How can i get cartoonish images?
randomedits1903
Posts: 15
in New Users
Hi guys. Actually my question is very simple. When I render, my pictures look very nice, but I want to render in "Fresh Women" "Fetish Locator" style. How can I do that? So I want to get a visual novel rendering. and I don't know what to do
Comments
Are there any safe-for-work examples of the general style you want?
https://imgyukle.com/i/rzX9Jc
https://imgyukle.com/i/rzXd1q
Here, sorry for late reply
Those look to be fairly standard renders with very flat lighting, so an HDRI with a fairly even tone, large emissive surfaces or local lights with Geoemtry (in the parameters pane with the light selected) positioned mor-or-less around the figure, or even mutlple scene lights dotted around the figure. The indoor one is moderately bright, the outdoor very bright (via the intensity of the lights or the Tone Mapping settings).

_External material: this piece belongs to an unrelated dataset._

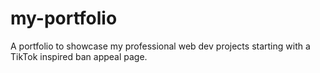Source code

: # my-portfolio
A portfolio to showcase my professional web dev projects starting with a TikTok inspired ban appeal page.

Mainly you want to avoid high-contrast HDRIs, or having the light coming from only one direction or from point-sources (like the unmodified spot and point lights).
Thanks for the reply but no matter how much light I gave, no matter how hard I tried, I could not capture such an image..It's like they're using a slightly different tactic, but I couldn't figure it out.

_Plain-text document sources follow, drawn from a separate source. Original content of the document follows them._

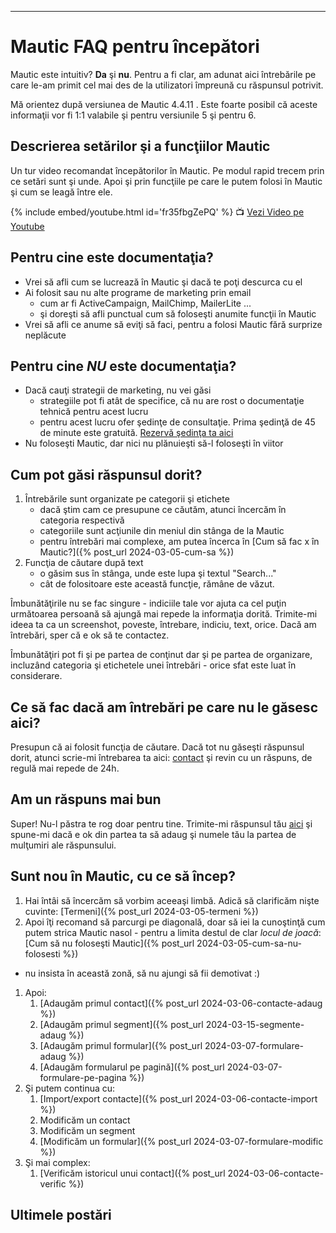 ---

# <i class='fa-fw fas fa-home'></i> Mautic FAQ pentru începători
Mautic este intuitiv? **Da** şi **nu**. Pentru a fi clar, am adunat aici întrebările pe care le-am primit cel mai des de la utilizatori împreună cu răspunsul potrivit.

Mă orientez după versiunea de Mautic 4.4.11 . Este foarte posibil că aceste informaţii vor fi 1:1 valabile şi pentru versiunile 5 şi pentru 6.

## Descrierea setărilor şi a funcţiilor Mautic

Un tur video recomandat începătorilor în Mautic. Pe modul rapid trecem prin ce setări sunt şi unde. Apoi şi prin funcţiile pe care le putem folosi în Mautic şi cum se leagă între ele.

{% include embed/youtube.html id='fr35fbgZePQ' %}
📺 [Vezi Video pe Youtube](https://www.youtube.com/watch?v=fr35fbgZePQ)

## Pentru cine este documentaţia?
* Vrei să afli cum se lucrează în Mautic şi dacă te poţi descurca cu el
* Ai folosit sau nu alte programe de marketing prin email
  * cum ar fi ActiveCampaign, MailChimp, MailerLite ...
  * şi doreşti să afli punctual cum să foloseşti anumite funcţii în Mautic
* Vrei să afli ce anume să eviţi să faci, pentru a folosi Mautic fără surprize neplăcute

## Pentru cine _NU_ este documentaţia?
* Dacă cauţi strategii de marketing, nu vei găsi
  * strategiile pot fi atât de specifice, că nu are rost o documentaţie tehnică pentru acest lucru
  * pentru acest lucru ofer şedinţe de consultaţie. Prima şedinţă de 45 de minute este gratuită. [Rezervă şedinţa ta aici](https://calendly.com/ionutojicade/consultanta-gratuita-pentru-funnel-de-vanzari)
* Nu foloseşti Mautic, dar nici nu plănuieşti să-l foloseşti în viitor

## Cum pot găsi răspunsul dorit?
1. Întrebările sunt organizate pe categorii şi etichete
   * dacă ştim cam ce presupune ce căutăm, atunci încercăm în categoria respectivă
   * categoriile sunt acţiunile din meniul din stânga de la Mautic
   * pentru întrebări mai complexe, am putea încerca în [Cum să fac x în Mautic?]({% post_url 2024-03-05-cum-sa %})
2. Funcţia de căutare după text
   * o găsim sus în stânga, unde este lupa şi textul "Search..."
   * cât de folositoare este această funcţie, rămâne de văzut.

Îmbunătăţirile nu se fac singure - indiciile tale vor ajuta ca cel puţin următoarea persoană să ajungă mai repede la informaţia dorită. Trimite-mi ideea ta ca un screenshot, poveste, întrebare, indiciu, text, orice. Dacă am întrebări, sper că e ok să te contactez.

Îmbunătăţiri pot fi şi pe partea de conţinut dar şi pe partea de organizare, incluzând categoria şi etichetele unei întrebări - orice sfat este luat în considerare.

## Ce să fac dacă am întrebări pe care nu le găsesc aici?
Presupun că ai folosit funcţia de căutare. Dacă tot nu găseşti răspunsul dorit, atunci scrie-mi întrebarea ta aici: [contact](https://ionutojica.com/home/contact/) şi revin cu un răspuns, de regulă mai repede de 24h.

## Am un răspuns mai bun
Super! Nu-l păstra te rog doar pentru tine. Trimite-mi răspunsul tău [aici](https://ionutojica.com/home/contact/) şi spune-mi dacă e ok din partea ta să adaug şi numele tău la partea de mulţumiri ale răspunsului.

## Sunt nou în Mautic, cu ce să încep?
1. Hai întâi să încercăm să vorbim aceeaşi limbă. Adică să clarificăm nişte cuvinte: [Termeni]({% post_url 2024-03-05-termeni %})
1. Apoi îţi recomand să parcurgi pe diagonală, doar să iei la cunoştinţă cum putem strica Mautic nasol - pentru a limita destul de clar _locul de joacă_: [Cum să nu foloseşti Mautic]({% post_url 2024-03-05-cum-sa-nu-folosesti %})
  * nu insista în această zonă, să nu ajungi să fii demotivat :)
1. Apoi:
    1. [Adaugăm primul contact]({% post_url 2024-03-06-contacte-adaug %})
    1. [Adaugăm primul segment]({% post_url 2024-03-15-segmente-adaug %})
    1. [Adaugăm primul formular]({% post_url 2024-03-07-formulare-adaug %})
    1. [Adaugăm formularul pe pagină]({% post_url 2024-03-07-formulare-pe-pagina %})
1. Şi putem continua cu:
    1. [Import/export contacte]({% post_url 2024-03-06-contacte-import %})
    1. Modificăm un contact
    1. Modificăm un segment
    1. [Modificăm un formular]({% post_url 2024-03-07-formulare-modific %})
1. Şi mai complex:
    1. [Verificăm istoricul unui contact]({% post_url 2024-03-06-contacte-verific %})

## Ultimele postări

https://imgyukle.com/i/rzm0yh
Your light is till mor dirctional than theirs - it isn't just a matter of intensity, I think, but of the directions from which light is coming and how large the emitter is.
I'll try that again
and another problem is my characters don't look as smooth as there. I think I can handle the light thing, but how do I handle the softness of these characters?
A bigger light source will produce much softer shadows than a small or point source, which will tend to smooth out fine detail (this is why candlelight of gaslight is said to be mor flattering than electic).
Okay i'm trying the light, can you tell me in what quality these renders were taken? So how many samples were taken, how many pixels are there, etc.?I'm very new to Daz and trying to learn something. I didn't understand anything from the videos.
I don't know, though I would expect the lighting would allow them to converge (reach more-or-less final values) quite quickly - it's indirect light and high contrast lighting that tends to slow things down.